Record excerpts:

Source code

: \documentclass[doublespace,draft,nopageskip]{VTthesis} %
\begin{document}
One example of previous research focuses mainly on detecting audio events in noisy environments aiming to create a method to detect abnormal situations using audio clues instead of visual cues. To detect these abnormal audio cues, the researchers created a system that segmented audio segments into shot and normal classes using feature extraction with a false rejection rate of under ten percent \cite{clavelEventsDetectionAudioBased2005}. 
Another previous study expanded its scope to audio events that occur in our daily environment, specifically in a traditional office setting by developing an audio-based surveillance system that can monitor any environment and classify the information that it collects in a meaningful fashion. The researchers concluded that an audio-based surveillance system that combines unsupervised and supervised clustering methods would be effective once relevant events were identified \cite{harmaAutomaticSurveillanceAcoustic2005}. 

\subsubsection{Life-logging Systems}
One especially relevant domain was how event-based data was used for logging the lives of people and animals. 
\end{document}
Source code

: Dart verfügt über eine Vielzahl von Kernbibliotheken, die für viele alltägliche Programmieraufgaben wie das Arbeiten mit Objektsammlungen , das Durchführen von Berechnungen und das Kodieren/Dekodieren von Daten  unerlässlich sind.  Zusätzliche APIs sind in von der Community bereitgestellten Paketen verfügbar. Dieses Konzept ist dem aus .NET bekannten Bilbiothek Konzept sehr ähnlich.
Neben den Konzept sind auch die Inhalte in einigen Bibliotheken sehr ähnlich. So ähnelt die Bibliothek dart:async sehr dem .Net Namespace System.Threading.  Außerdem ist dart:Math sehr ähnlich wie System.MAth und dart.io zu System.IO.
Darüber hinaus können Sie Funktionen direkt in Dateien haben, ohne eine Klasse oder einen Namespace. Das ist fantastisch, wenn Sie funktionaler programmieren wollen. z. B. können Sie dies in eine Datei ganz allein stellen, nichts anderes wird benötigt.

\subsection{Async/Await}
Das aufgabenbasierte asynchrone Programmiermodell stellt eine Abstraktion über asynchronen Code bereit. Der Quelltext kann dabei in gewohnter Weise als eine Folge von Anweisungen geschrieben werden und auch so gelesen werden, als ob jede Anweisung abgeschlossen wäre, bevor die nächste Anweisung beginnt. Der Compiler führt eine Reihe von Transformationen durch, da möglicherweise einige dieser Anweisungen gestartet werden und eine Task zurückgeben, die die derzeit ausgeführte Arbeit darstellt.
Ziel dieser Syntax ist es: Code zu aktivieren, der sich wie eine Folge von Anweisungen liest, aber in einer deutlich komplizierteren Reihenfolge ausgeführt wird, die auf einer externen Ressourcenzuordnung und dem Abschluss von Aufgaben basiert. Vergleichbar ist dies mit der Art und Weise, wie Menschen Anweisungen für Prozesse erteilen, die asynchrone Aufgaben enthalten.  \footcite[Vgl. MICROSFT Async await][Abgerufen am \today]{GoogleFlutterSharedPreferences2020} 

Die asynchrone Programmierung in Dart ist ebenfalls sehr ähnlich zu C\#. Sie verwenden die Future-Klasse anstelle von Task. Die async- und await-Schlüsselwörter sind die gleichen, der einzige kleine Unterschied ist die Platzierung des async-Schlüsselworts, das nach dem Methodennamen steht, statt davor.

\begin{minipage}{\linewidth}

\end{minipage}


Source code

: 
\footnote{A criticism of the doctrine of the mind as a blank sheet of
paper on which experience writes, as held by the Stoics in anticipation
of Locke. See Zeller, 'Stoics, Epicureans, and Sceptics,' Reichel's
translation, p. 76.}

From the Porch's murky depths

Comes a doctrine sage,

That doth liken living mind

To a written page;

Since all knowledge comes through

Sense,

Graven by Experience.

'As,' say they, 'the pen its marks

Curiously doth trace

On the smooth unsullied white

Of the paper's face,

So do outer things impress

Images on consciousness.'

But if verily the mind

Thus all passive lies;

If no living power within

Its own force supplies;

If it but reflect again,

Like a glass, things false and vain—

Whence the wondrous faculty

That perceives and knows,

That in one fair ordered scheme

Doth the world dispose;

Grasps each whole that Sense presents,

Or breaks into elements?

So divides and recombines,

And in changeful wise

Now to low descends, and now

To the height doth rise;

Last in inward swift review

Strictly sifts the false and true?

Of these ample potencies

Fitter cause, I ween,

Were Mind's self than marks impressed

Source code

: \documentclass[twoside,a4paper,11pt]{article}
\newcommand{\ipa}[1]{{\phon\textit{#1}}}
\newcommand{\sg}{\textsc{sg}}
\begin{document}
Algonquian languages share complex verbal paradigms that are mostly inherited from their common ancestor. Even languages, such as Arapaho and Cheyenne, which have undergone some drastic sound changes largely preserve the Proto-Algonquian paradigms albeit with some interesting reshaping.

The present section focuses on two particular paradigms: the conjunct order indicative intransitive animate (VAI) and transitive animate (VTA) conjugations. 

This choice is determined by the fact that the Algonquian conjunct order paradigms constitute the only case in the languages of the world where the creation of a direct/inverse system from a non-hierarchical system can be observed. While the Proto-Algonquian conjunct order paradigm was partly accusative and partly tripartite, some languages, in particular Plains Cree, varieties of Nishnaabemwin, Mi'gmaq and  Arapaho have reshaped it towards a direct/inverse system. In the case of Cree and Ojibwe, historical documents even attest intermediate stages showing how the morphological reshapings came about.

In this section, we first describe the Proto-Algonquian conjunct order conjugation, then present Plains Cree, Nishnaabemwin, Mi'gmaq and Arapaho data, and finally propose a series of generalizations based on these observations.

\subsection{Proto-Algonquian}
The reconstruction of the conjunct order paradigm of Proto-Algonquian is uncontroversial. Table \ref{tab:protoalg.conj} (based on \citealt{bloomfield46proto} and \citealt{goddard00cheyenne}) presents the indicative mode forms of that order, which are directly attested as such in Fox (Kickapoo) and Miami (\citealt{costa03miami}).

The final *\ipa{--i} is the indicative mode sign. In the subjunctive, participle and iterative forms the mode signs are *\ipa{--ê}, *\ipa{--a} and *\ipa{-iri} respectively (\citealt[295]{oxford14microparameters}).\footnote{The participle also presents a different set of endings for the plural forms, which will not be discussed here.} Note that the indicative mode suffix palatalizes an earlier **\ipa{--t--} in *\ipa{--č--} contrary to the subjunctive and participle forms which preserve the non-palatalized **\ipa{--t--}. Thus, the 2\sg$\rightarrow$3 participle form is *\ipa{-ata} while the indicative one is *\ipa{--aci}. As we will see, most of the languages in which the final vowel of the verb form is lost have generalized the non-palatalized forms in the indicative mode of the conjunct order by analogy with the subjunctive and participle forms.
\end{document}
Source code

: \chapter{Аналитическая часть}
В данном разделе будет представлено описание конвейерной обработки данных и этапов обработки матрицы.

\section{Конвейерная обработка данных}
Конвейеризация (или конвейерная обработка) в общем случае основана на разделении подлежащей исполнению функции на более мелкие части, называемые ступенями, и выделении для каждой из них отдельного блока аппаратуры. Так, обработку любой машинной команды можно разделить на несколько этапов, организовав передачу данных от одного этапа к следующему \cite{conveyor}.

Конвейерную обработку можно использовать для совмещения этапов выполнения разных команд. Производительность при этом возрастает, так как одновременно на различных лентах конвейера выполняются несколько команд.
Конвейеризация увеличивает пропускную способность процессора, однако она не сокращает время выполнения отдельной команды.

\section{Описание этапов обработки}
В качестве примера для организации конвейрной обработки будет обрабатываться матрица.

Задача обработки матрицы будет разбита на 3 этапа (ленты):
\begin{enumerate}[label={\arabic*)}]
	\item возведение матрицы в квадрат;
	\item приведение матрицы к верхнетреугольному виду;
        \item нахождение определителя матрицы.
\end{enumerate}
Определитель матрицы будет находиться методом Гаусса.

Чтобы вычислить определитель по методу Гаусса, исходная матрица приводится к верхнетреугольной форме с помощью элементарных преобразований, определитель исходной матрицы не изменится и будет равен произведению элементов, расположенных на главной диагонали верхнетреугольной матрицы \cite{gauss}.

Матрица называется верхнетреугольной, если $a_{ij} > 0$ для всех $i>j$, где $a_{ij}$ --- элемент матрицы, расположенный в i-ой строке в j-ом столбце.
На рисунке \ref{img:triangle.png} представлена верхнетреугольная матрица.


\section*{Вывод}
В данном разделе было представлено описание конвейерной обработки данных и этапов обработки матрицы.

How to complete this task:
If a line falls between the first line of the records and the line containing "Neben den Konzept", inclusive, repeat it exactly; leave out all others.

Answer box:
Source code

: \documentclass[doublespace,draft,nopageskip]{VTthesis} %
\begin{document}
One example of previous research focuses mainly on detecting audio events in noisy environments aiming to create a method to detect abnormal situations using audio clues instead of visual cues. To detect these abnormal audio cues, the researchers created a system that segmented audio segments into shot and normal classes using feature extraction with a false rejection rate of under ten percent \cite{clavelEventsDetectionAudioBased2005}. 
Another previous study expanded its scope to audio events that occur in our daily environment, specifically in a traditional office setting by developing an audio-based surveillance system that can monitor any environment and classify the information that it collects in a meaningful fashion. The researchers concluded that an audio-based surveillance system that combines unsupervised and supervised clustering methods would be effective once relevant events were identified \cite{harmaAutomaticSurveillanceAcoustic2005}. 

\subsubsection{Life-logging Systems}
One especially relevant domain was how event-based data was used for logging the lives of people and animals. 
\end{document}
Source code

: Dart verfügt über eine Vielzahl von Kernbibliotheken, die für viele alltägliche Programmieraufgaben wie das Arbeiten mit Objektsammlungen , das Durchführen von Berechnungen und das Kodieren/Dekodieren von Daten  unerlässlich sind.  Zusätzliche APIs sind in von der Community bereitgestellten Paketen verfügbar. Dieses Konzept ist dem aus .NET bekannten Bilbiothek Konzept sehr ähnlich.
Neben den Konzept sind auch die Inhalte in einigen Bibliotheken sehr ähnlich. So ähnelt die Bibliothek dart:async sehr dem .Net Namespace System.Threading.  Außerdem ist dart:Math sehr ähnlich wie System.MAth und dart.io zu System.IO.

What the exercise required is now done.